If this young man chose to live on the streets and to drink and do drugs rather than live at home, who paid for his initial visit back to Russia? I doubt if he paid for it himself, if he was reduced to begging for food. Presumably his adoptive parents paid for this visit, and may have accompanied him. We just don't know.

Evidently he returned to the U.S., then spent time - perhaps more time, the chronology is not clear - on the streets, then decided to return to Russia for good after he turned 18. It seems to me that his adoptive parents gave him a good deal of leeway, if they allowed him to go back to Russia to visit (or more likely, funded his trip and probably went with him) at age 17. It also sounds as if they might well have encouraged him to reconnect with his grandmother during this first trip back. These are not the behaviors of a rigid adoptive family who wants to sever all ties.

It is undisputed that the father of this boy died of alcoholism. His grandmother was refused custody after the father died because of her age and undisclosed serious health probems. Grandmother is now 72 - she would have been 65 or 66 then, not ancient by American terms, but Russia is not American. Clearly.

Given the current Putin-led views of American adoption of Russian children, it is obvious that this young man is going to be lionized and given all he desires right now, since he has renounced his American family and has chosen to return to Russia. My guess is that he may have lived in the orphanage for a good many years prior to the death of his father -what became of his mother, btw? I can find no mention of her - and was quite accustomed to the typical orphanage regime, which, along with his age of 13, well may have contributed to his difficulties adapting to ordinary American family life.
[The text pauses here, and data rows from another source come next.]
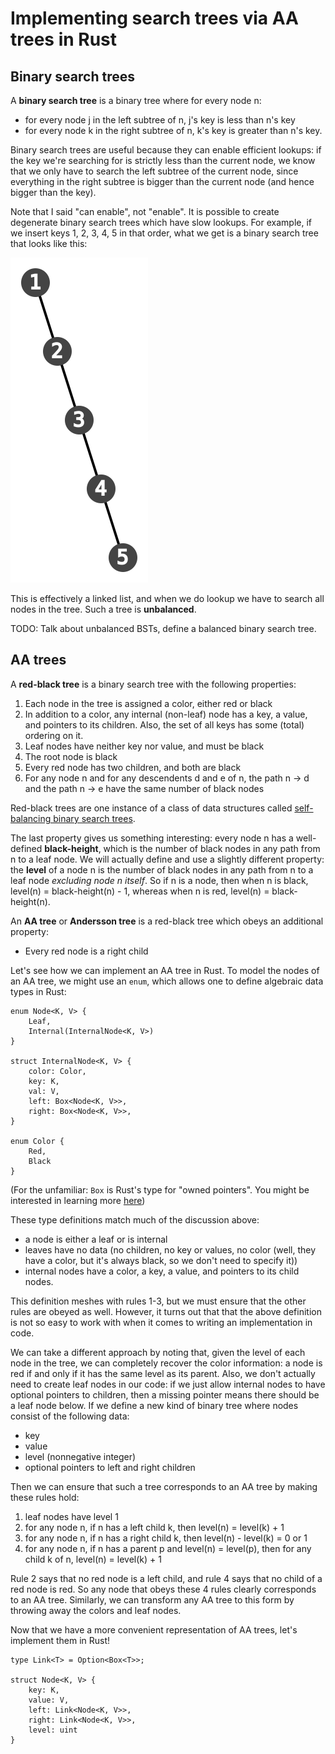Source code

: # Implementing search trees via AA trees in Rust

## Binary search trees

A **binary search tree** is a binary tree where for every node n:

 - for every node j in the left subtree of n, j's key is less than n's key
 - for every node k in the right subtree of n, k's key is greater than n's key.

Binary search trees are useful because they can enable efficient lookups: if the key we're searching for is strictly less than the current node, we know that we only have to search the left subtree of the current node, since everything in the right subtree is bigger than the current node (and hence bigger than the key).

Note that I said "can enable", not "enable". It is possible to create degenerate binary search trees which have slow lookups. For example, if we insert keys 1, 2, 3, 4, 5 in that order, what we get is a binary search tree that looks like this:

![Unbalanced binary tree](bst.svg)

This is effectively a linked list, and when we do lookup we have to search all nodes in the tree. Such a tree is **unbalanced**.

TODO: Talk about unbalanced BSTs, define a balanced binary search tree.

## AA trees

A **red-black tree** is a binary search tree with the following properties:

 1. Each node in the tree is assigned a color, either red or black
 2. In addition to a color, any internal (non-leaf) node has a key, a value, and pointers to its children. Also, the set of all keys has some (total) ordering on it.
 3. Leaf nodes have neither key nor value, and must be black
 4. The root node is black
 5. Every red node has two children, and both are black
 6. For any node n and for any descendents d and e of n, the path n -> d and the path n -> e have the same number of black nodes

Red-black trees are one instance of a class of data structures called [self-balancing binary search trees](http://en.wikipedia.org/wiki/Self-balancing_binary_search_tree).

The last property gives us something interesting: every node n has a well-defined **black-height**, which is the number of black nodes in any path from n to a leaf node. We will actually define and use a slightly different property: the **level** of a node n is the number of black nodes in any path from n to a leaf node *excluding node n itself*. So if n is a node, then when n is black, level(n) = black-height(n) - 1, whereas when n is red, level(n) = black-height(n).

An **AA tree** or **Andersson tree** is a red-black tree which obeys an additional property:

 - Every red node is a right child

Let's see how we can implement an AA tree in Rust. To model the nodes of an AA tree, we might use an `enum`, which allows one to define algebraic data types in Rust:

    enum Node<K, V> {
        Leaf,
        Internal(InternalNode<K, V>)
    }

    struct InternalNode<K, V> {
        color: Color,
        key: K,
        val: V,
        left: Box<Node<K, V>>,
        right: Box<Node<K, V>>,
    }

    enum Color {
        Red,
        Black
    }

(For the unfamiliar: `Box` is Rust's type for "owned pointers". You might be interested in learning more [here](http://doc.rust-lang.org/guide-pointers.html#boxes))

These type definitions match much of the discussion above:

 - a node is either a leaf or is internal
 - leaves have no data (no children, no key or values, no color (well, they have a color, but it's always black, so we don't need to specify it))
 - internal nodes have a color, a key, a value, and pointers to its child nodes.

This definition meshes with rules 1-3, but we must ensure that the other rules are obeyed as well. However, it turns out that that the above definition is not so easy to work with when it comes to writing an implementation in code.

We can take a different approach by noting that, given the level of each node in the tree, we can completely recover the color information: a node is red if and only if it has the same level as its parent. Also, we don't actually need to create leaf nodes in our code: if we just allow internal nodes to have optional pointers to children, then a missing pointer means there should be a leaf node below. If we define a new kind of binary tree where nodes consist of the following data:

 - key
 - value
 - level (nonnegative integer)
 - optional pointers to left and right children

Then we can ensure that such a tree corresponds to an AA tree by making these rules hold:

 1. leaf nodes have level 1
 2. for any node n, if n has a left child k, then level(n) = level(k) + 1
 3. for any node n, if n has a right child k, then level(n) - level(k) = 0 or 1
 4. for any node n, if n has a parent p and level(n) = level(p), then for any child k of n, level(n) = level(k) + 1

Rule 2 says that no red node is a left child, and rule 4 says that no child of a red node is red. So any node that obeys these 4 rules clearly corresponds to an AA tree. Similarly, we can transform any AA tree to this form by throwing away the colors and leaf nodes.

Now that we have a more convenient representation of AA trees, let's implement them in Rust!


    type Link<T> = Option<Box<T>>;

    struct Node<K, V> {
        key: K,
        value: V,
        left: Link<Node<K, V>>,
        right: Link<Node<K, V>>,
        level: uint
    }

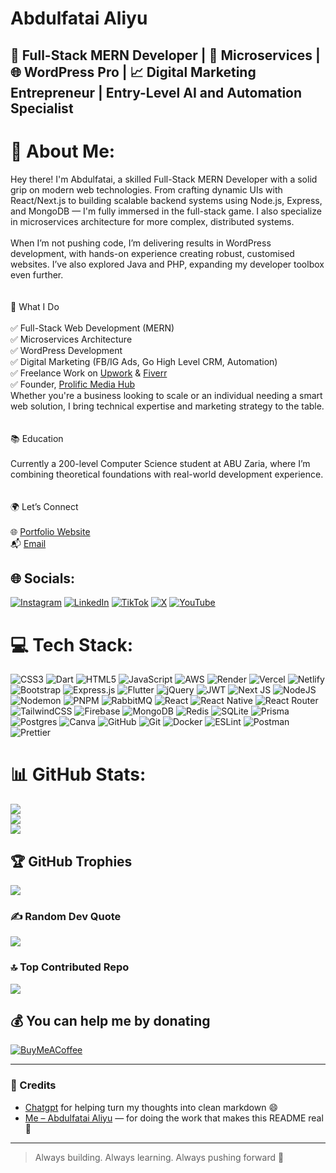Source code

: # Abdulfatai Aliyu

## 🚀 Full-Stack MERN Developer | 🧠 Microservices | 🌐 WordPress Pro | 📈 Digital Marketing Entrepreneur | Entry-Level AI and Automation Specialist



# 💫 About Me:
Hey there! I'm Abdulfatai, a skilled Full-Stack MERN Developer with a solid grip on modern web technologies. From crafting dynamic UIs with React/Next.js to building scalable backend systems using Node.js, Express, and MongoDB — I'm fully immersed in the full-stack game. I also specialize in microservices architecture for more complex, distributed systems.<br><br>When I’m not pushing code, I’m delivering results in WordPress development, with hands-on experience creating robust, customised websites. I’ve also explored Java and PHP, expanding my developer toolbox even further.<br><br><br>🚀 What I Do<br><br>    ✅ Full-Stack Web Development (MERN)<br>    ✅ Microservices Architecture<br>    ✅ WordPress Development<br>    ✅ Digital Marketing (FB/IG Ads, Go High Level CRM, Automation)<br>     ✅ Freelance Work on [Upwork](https://www.upwork.com/freelancers/~01947ddbabf861c9db?mp_source=share) & [Fiverr](https://www.fiverr.com/s/KeRpB3W) <br>
✅ Founder, [Prolific Media Hub](https://itz-abdulfatai.github.io/portfolio/smma-abdul/)<br>Whether you're a business looking to scale or an individual needing a smart web solution, I bring technical expertise and marketing strategy to the table.<br><br><br>📚 Education<br><br>Currently a 200-level Computer Science student at ABU Zaria, where I’m combining theoretical foundations with real-world development experience.<br><br><br>🌍 Let’s Connect<br><br> 🌐 [Portfolio Website](https://abdul-portfolio-lw7s.onrender.com/)<br>    📬 [Email](mailto:abdulfataialiyu4@gmail.com)<br>


## 🌐 Socials:
[![Instagram](https://img.shields.io/badge/Instagram-%23E4405F.svg?logo=Instagram&logoColor=white)](https://instagram.com/itz_abdul.fatai) [![LinkedIn](https://img.shields.io/badge/LinkedIn-%230077B5.svg?logo=linkedin&logoColor=white)](https://linkedin.com/in/abdulfatai-aliyu-b1900a293) [![TikTok](https://img.shields.io/badge/TikTok-%23000000.svg?logo=TikTok&logoColor=white)](https://tiktok.com/@itz_abdulfatai) [![X](https://img.shields.io/badge/X-black.svg?logo=X&logoColor=white)](https://x.com/itz_abdulfatai) [![YouTube](https://img.shields.io/badge/YouTube-%23FF0000.svg?logo=YouTube&logoColor=white)](https://youtube.com/@UCkG0oTca_YU10UkOUnZbIXA) 

# 💻 Tech Stack:
![CSS3](https://img.shields.io/badge/css3-%231572B6.svg?style=for-the-badge&logo=css3&logoColor=white) ![Dart](https://img.shields.io/badge/dart-%230175C2.svg?style=for-the-badge&logo=dart&logoColor=white) ![HTML5](https://img.shields.io/badge/html5-%23E34F26.svg?style=for-the-badge&logo=html5&logoColor=white) ![JavaScript](https://img.shields.io/badge/javascript-%23323330.svg?style=for-the-badge&logo=javascript&logoColor=%23F7DF1E) ![AWS](https://img.shields.io/badge/AWS-%23FF9900.svg?style=for-the-badge&logo=amazon-aws&logoColor=white) ![Render](https://img.shields.io/badge/Render-%46E3B7.svg?style=for-the-badge&logo=render&logoColor=white) ![Vercel](https://img.shields.io/badge/vercel-%23000000.svg?style=for-the-badge&logo=vercel&logoColor=white) ![Netlify](https://img.shields.io/badge/netlify-%23000000.svg?style=for-the-badge&logo=netlify&logoColor=#00C7B7) ![Bootstrap](https://img.shields.io/badge/bootstrap-%238511FA.svg?style=for-the-badge&logo=bootstrap&logoColor=white) ![Express.js](https://img.shields.io/badge/express.js-%23404d59.svg?style=for-the-badge&logo=express&logoColor=%2361DAFB) ![Flutter](https://img.shields.io/badge/Flutter-%2302569B.svg?style=for-the-badge&logo=Flutter&logoColor=white) ![jQuery](https://img.shields.io/badge/jquery-%230769AD.svg?style=for-the-badge&logo=jquery&logoColor=white) ![JWT](https://img.shields.io/badge/JWT-black?style=for-the-badge&logo=JSON%20web%20tokens) ![Next JS](https://img.shields.io/badge/Next-black?style=for-the-badge&logo=next.js&logoColor=white) ![NodeJS](https://img.shields.io/badge/node.js-6DA55F?style=for-the-badge&logo=node.js&logoColor=white) ![Nodemon](https://img.shields.io/badge/NODEMON-%23323330.svg?style=for-the-badge&logo=nodemon&logoColor=%BBDEAD) ![PNPM](https://img.shields.io/badge/pnpm-%234a4a4a.svg?style=for-the-badge&logo=pnpm&logoColor=f69220) ![RabbitMQ](https://img.shields.io/badge/rabbitmq-FF6600?style=for-the-badge&logo=rabbitmq&logoColor=white) ![React](https://img.shields.io/badge/react-%2320232a.svg?style=for-the-badge&logo=react&logoColor=%2361DAFB) ![React Native](https://img.shields.io/badge/react_native-%2320232a.svg?style=for-the-badge&logo=react&logoColor=%2361DAFB) ![React Router](https://img.shields.io/badge/React_Router-CA4245?style=for-the-badge&logo=react-router&logoColor=white) ![TailwindCSS](https://img.shields.io/badge/tailwindcss-%2338B2AC.svg?style=for-the-badge&logo=tailwind-css&logoColor=white) ![Firebase](https://img.shields.io/badge/firebase-a08021?style=for-the-badge&logo=firebase&logoColor=ffcd34) ![MongoDB](https://img.shields.io/badge/MongoDB-%234ea94b.svg?style=for-the-badge&logo=mongodb&logoColor=white) ![Redis](https://img.shields.io/badge/redis-%23DD0031.svg?style=for-the-badge&logo=redis&logoColor=white) ![SQLite](https://img.shields.io/badge/sqlite-%2307405e.svg?style=for-the-badge&logo=sqlite&logoColor=white) ![Prisma](https://img.shields.io/badge/Prisma-3982CE?style=for-the-badge&logo=Prisma&logoColor=white) ![Postgres](https://img.shields.io/badge/postgres-%23316192.svg?style=for-the-badge&logo=postgresql&logoColor=white) ![Canva](https://img.shields.io/badge/Canva-%2300C4CC.svg?style=for-the-badge&logo=Canva&logoColor=white) ![GitHub](https://img.shields.io/badge/github-%23121011.svg?style=for-the-badge&logo=github&logoColor=white) ![Git](https://img.shields.io/badge/git-%23F05033.svg?style=for-the-badge&logo=git&logoColor=white) ![Docker](https://img.shields.io/badge/docker-%230db7ed.svg?style=for-the-badge&logo=docker&logoColor=white) ![ESLint](https://img.shields.io/badge/ESLint-4B3263?style=for-the-badge&logo=eslint&logoColor=white) ![Postman](https://img.shields.io/badge/Postman-FF6C37?style=for-the-badge&logo=postman&logoColor=white) ![Prettier](https://img.shields.io/badge/prettier-%23F7B93E.svg?style=for-the-badge&logo=prettier&logoColor=black)
# 📊 GitHub Stats:
![](https://github-readme-stats.vercel.app/api?username=itz-abdulfatai&theme=dark&hide_border=false&include_all_commits=true&count_private=true)<br/>
![](https://nirzak-streak-stats.vercel.app/?user=itz-abdulfatai&theme=dark&hide_border=false)<br/>
![](https://github-readme-stats.vercel.app/api/top-langs/?username=itz-abdulfatai&theme=dark&hide_border=false&include_all_commits=true&count_private=true&layout=compact)

## 🏆 GitHub Trophies
![](https://github-profile-trophy.vercel.app/?username=itz-abdulfatai&theme=radical&no-frame=false&no-bg=true&margin-w=4)

### ✍️ Random Dev Quote
![](https://quotes-github-readme.vercel.app/api?type=vetical&theme=dark)

### 🔝 Top Contributed Repo
![](https://github-contributor-stats.vercel.app/api?username=itz-abdulfatai&limit=5&theme=dark&combine_all_yearly_contributions=true)

  ## 💰 You can help me by donating
  [![BuyMeACoffee](https://img.shields.io/badge/Buy%20Me%20a%20Coffee-ffdd00?style=for-the-badge&logo=buy-me-a-coffee&logoColor=black)](https://buymeacoffee.com/itz_abdulfatai) 

---

### 👏 Credits

- [Chatgpt](https://chatgpt.com) for helping turn my thoughts into clean markdown 😄  
- [Me – Abdulfatai Aliyu](https://abdul-portfolio-lw7s.onrender.com/) — for doing the work that makes this README real 💪

---

  > Always building. Always learning. Always pushing forward 🚀
<!-- Proudly created with GPRM ( https://gprm.itsvg.in ) -->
Do we know for certain that his adoptive parents did not seek counseling for him prior to his apparently recent involvement with drugs and alcohol and choice to live on the streets? We do know that they got him help as soon as they were aware of his drug and alcohol use. There's no mention either way of any previous counseling, or evident need for it. Again, we do not have the information necessary to form valid opinions about the parents' previous actions.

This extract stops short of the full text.